◆ DATA RECORDS:

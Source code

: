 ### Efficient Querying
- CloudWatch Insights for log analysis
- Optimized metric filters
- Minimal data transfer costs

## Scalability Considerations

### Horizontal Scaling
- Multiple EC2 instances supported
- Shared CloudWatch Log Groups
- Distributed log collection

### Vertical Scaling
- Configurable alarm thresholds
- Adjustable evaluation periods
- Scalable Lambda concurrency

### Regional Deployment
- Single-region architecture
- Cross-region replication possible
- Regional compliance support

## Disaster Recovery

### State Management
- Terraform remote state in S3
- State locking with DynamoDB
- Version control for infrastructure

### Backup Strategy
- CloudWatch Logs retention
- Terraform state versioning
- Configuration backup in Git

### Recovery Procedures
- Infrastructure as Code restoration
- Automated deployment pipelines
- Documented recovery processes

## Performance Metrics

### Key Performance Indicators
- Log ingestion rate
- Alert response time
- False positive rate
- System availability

◆ WHAT TO PRODUCE: What lines of the data include the word "Performance"? Copy each of them.

◆ YOUR SOLUTION:
## Performance Metrics
### Key Performance Indicators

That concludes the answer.